There is an air of camp to proceedings but Gilbert Adler never runs too far with it, although there are interesting turns from Sarandon as a guitar-wielding televangelist and Feldman as Feldman which are a joy and pleasure to witness. Tongues are firmly in cheeks throughout and Adler’s foot remains firmly pressed against the pedal, keeping its 87 minute runtime decidedly brisk and breezy. There are no great revelations during that time but instead there is abundance of zany and well worked visual effects and more than ample blood to hand-wash your stockings in.
This is where Bordello is at its most charismatic. It may not be rocket science but who wants to watch that shit, at any rate? Let the scientists earn their keep and aspire to their Pulitzers. As for Keeper, I’m more than happy to sloth on my torn couch, scratching my left bag bean, and partaking in a blood orgy, the likes of which momma used to make. To those who staunchly believe it tarnishes Tales From the Crypt’s once proud name… pfft. Where’s your sense of fun? High art is overrated if you ask me, every 90-odd minutes is precious and there are far worse ways to spend that time than with harmless fodder such as Bordello of Blood. Stick that in your crack pipe and toke it.

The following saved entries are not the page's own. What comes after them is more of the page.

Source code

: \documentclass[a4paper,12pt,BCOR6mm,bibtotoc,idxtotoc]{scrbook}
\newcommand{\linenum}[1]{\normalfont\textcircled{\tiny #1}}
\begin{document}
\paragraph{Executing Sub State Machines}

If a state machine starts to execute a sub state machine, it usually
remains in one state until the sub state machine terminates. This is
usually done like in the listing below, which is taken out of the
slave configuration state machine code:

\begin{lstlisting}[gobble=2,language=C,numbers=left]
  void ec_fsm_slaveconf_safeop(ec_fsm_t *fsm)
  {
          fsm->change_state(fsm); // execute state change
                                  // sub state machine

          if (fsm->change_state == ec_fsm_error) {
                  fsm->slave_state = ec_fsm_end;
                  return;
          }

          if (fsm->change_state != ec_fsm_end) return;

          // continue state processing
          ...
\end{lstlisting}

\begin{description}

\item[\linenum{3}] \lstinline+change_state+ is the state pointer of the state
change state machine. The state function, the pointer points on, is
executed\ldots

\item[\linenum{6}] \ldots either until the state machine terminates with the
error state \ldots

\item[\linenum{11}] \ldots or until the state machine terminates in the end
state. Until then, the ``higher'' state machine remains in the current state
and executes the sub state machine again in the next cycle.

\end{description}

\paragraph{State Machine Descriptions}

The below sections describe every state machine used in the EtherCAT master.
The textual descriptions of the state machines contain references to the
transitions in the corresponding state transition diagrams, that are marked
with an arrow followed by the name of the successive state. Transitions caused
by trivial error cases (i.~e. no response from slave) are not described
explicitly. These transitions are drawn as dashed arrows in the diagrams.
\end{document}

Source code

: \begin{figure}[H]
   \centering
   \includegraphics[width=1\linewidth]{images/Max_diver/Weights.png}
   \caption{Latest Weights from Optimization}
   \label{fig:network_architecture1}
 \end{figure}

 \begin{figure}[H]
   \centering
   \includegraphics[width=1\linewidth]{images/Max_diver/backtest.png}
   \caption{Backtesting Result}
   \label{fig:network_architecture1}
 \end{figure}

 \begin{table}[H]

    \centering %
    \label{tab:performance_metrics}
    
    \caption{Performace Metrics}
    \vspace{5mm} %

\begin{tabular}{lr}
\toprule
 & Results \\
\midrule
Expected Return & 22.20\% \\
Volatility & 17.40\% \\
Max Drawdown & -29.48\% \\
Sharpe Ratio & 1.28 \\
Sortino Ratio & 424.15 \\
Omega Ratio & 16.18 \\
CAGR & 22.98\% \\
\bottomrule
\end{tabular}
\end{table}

Crimson Quill’s Judgement: 7/10
Grue Factor: 4/5
For the Grue-Guzzlers & Pelt-Nuzzlers: Bordello is actually far more gruesome than it has any right to be. Hearts are plucked out and feasted upon, heads roll, vamps explode to smithereens; it’s a bona fide grue fest. In addition, If I had my own personal katamari and rolled it over all the boobs on exhibit here then I could breast-feed a nation perpetually.